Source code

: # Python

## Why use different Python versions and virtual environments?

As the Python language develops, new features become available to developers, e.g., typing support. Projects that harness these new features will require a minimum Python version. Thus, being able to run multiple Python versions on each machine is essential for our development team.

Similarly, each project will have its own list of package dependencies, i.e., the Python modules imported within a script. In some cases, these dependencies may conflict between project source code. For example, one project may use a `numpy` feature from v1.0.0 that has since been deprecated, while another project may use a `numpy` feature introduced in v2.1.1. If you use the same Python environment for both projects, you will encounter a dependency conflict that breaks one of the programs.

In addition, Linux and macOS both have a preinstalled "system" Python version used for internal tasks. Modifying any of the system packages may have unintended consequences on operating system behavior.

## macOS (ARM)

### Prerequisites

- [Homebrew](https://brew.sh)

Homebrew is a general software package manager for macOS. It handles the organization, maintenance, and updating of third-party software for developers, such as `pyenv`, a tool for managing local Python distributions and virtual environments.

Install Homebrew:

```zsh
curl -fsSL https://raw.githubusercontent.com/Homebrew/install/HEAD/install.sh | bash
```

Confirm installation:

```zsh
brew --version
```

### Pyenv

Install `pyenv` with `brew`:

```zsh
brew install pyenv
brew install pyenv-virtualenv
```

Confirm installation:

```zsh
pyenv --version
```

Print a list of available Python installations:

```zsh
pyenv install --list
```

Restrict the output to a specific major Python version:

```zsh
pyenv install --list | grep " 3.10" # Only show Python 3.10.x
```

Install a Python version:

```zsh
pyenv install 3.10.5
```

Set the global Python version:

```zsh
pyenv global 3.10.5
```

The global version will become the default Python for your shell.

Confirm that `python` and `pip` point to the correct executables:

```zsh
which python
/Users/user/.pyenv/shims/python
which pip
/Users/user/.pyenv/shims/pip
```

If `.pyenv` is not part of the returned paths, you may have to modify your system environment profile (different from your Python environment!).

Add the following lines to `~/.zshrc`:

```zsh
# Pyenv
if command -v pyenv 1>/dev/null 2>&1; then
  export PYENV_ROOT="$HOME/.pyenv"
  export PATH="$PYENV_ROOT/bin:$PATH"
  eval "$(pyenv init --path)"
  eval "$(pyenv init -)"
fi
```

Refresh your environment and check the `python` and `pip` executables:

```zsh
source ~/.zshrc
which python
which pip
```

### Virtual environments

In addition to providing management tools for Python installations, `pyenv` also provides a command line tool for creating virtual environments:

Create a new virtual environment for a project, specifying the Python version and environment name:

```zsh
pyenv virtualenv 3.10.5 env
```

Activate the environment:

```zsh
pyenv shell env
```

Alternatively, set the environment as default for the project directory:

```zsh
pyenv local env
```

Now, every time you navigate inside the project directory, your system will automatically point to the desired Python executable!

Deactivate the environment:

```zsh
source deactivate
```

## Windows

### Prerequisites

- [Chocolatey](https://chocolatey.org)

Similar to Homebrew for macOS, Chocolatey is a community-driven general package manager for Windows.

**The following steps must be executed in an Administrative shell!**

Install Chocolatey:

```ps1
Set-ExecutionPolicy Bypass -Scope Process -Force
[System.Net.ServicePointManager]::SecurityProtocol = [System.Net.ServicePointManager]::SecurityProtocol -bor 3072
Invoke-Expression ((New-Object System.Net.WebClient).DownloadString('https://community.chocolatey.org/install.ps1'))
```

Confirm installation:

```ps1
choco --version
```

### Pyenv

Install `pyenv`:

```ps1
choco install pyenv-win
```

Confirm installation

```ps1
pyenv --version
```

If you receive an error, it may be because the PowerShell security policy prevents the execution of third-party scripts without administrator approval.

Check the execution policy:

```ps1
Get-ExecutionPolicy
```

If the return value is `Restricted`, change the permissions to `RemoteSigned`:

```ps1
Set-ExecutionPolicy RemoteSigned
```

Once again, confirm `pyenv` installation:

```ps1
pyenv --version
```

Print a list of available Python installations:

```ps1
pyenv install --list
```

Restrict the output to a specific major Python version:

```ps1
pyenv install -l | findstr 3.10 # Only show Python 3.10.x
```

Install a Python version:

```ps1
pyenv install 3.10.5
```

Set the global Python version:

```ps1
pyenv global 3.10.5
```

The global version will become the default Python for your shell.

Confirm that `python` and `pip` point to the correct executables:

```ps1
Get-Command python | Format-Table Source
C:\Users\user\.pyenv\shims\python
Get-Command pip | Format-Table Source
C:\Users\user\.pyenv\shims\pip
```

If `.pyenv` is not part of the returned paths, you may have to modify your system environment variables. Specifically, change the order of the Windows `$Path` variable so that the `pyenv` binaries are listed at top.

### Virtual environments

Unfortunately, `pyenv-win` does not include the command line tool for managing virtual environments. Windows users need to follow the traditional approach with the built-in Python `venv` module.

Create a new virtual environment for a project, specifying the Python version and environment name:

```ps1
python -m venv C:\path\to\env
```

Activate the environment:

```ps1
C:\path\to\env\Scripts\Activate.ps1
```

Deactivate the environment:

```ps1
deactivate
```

▶ Task instructions: Give the data again in full, exactly.

▶ Solution to the problem:
Source code

: # Python

## Why use different Python versions and virtual environments?

As the Python language develops, new features become available to developers, e.g., typing support. Projects that harness these new features will require a minimum Python version. Thus, being able to run multiple Python versions on each machine is essential for our development team.

Similarly, each project will have its own list of package dependencies, i.e., the Python modules imported within a script. In some cases, these dependencies may conflict between project source code. For example, one project may use a `numpy` feature from v1.0.0 that has since been deprecated, while another project may use a `numpy` feature introduced in v2.1.1. If you use the same Python environment for both projects, you will encounter a dependency conflict that breaks one of the programs.

In addition, Linux and macOS both have a preinstalled "system" Python version used for internal tasks. Modifying any of the system packages may have unintended consequences on operating system behavior.

## macOS (ARM)

### Prerequisites

- [Homebrew](https://brew.sh)

Homebrew is a general software package manager for macOS. It handles the organization, maintenance, and updating of third-party software for developers, such as `pyenv`, a tool for managing local Python distributions and virtual environments.

Install Homebrew:

```zsh
curl -fsSL https://raw.githubusercontent.com/Homebrew/install/HEAD/install.sh | bash
```

Confirm installation:

```zsh
brew --version
```

### Pyenv

Install `pyenv` with `brew`:

```zsh
brew install pyenv
brew install pyenv-virtualenv
```

Confirm installation:

```zsh
pyenv --version
```

Print a list of available Python installations:

```zsh
pyenv install --list
```

Restrict the output to a specific major Python version:

```zsh
pyenv install --list | grep " 3.10" # Only show Python 3.10.x
```

Install a Python version:

```zsh
pyenv install 3.10.5
```

Set the global Python version:

```zsh
pyenv global 3.10.5
```

The global version will become the default Python for your shell.

Confirm that `python` and `pip` point to the correct executables:

```zsh
which python
/Users/user/.pyenv/shims/python
which pip
/Users/user/.pyenv/shims/pip
```

If `.pyenv` is not part of the returned paths, you may have to modify your system environment profile (different from your Python environment!).

Add the following lines to `~/.zshrc`:

```zsh
# Pyenv
if command -v pyenv 1>/dev/null 2>&1; then
  export PYENV_ROOT="$HOME/.pyenv"
  export PATH="$PYENV_ROOT/bin:$PATH"
  eval "$(pyenv init --path)"
  eval "$(pyenv init -)"
fi
```

Refresh your environment and check the `python` and `pip` executables:

```zsh
source ~/.zshrc
which python
which pip
```

### Virtual environments

In addition to providing management tools for Python installations, `pyenv` also provides a command line tool for creating virtual environments:

Create a new virtual environment for a project, specifying the Python version and environment name:

```zsh
pyenv virtualenv 3.10.5 env
```

Activate the environment:

```zsh
pyenv shell env
```

Alternatively, set the environment as default for the project directory:

```zsh
pyenv local env
```

Now, every time you navigate inside the project directory, your system will automatically point to the desired Python executable!

Deactivate the environment:

```zsh
source deactivate
```

## Windows

### Prerequisites

- [Chocolatey](https://chocolatey.org)

Similar to Homebrew for macOS, Chocolatey is a community-driven general package manager for Windows.

**The following steps must be executed in an Administrative shell!**

Install Chocolatey:

```ps1
Set-ExecutionPolicy Bypass -Scope Process -Force
[System.Net.ServicePointManager]::SecurityProtocol = [System.Net.ServicePointManager]::SecurityProtocol -bor 3072
Invoke-Expression ((New-Object System.Net.WebClient).DownloadString('https://community.chocolatey.org/install.ps1'))
```

Confirm installation:

```ps1
choco --version
```

### Pyenv

Install `pyenv`:

```ps1
choco install pyenv-win
```

Confirm installation

```ps1
pyenv --version
```

If you receive an error, it may be because the PowerShell security policy prevents the execution of third-party scripts without administrator approval.

Check the execution policy:

```ps1
Get-ExecutionPolicy
```

If the return value is `Restricted`, change the permissions to `RemoteSigned`:

```ps1
Set-ExecutionPolicy RemoteSigned
```

Once again, confirm `pyenv` installation:

```ps1
pyenv --version
```

Print a list of available Python installations:

```ps1
pyenv install --list
```

Restrict the output to a specific major Python version:

```ps1
pyenv install -l | findstr 3.10 # Only show Python 3.10.x
```

Install a Python version:

```ps1
pyenv install 3.10.5
```

Set the global Python version:

```ps1
pyenv global 3.10.5
```

The global version will become the default Python for your shell.

Confirm that `python` and `pip` point to the correct executables:

```ps1
Get-Command python | Format-Table Source
C:\Users\user\.pyenv\shims\python
Get-Command pip | Format-Table Source
C:\Users\user\.pyenv\shims\pip
```

If `.pyenv` is not part of the returned paths, you may have to modify your system environment variables. Specifically, change the order of the Windows `$Path` variable so that the `pyenv` binaries are listed at top.

### Virtual environments

Unfortunately, `pyenv-win` does not include the command line tool for managing virtual environments. Windows users need to follow the traditional approach with the built-in Python `venv` module.

Create a new virtual environment for a project, specifying the Python version and environment name:

```ps1
python -m venv C:\path\to\env
```

Activate the environment:

```ps1
C:\path\to\env\Scripts\Activate.ps1
```

Deactivate the environment:

```ps1
deactivate
```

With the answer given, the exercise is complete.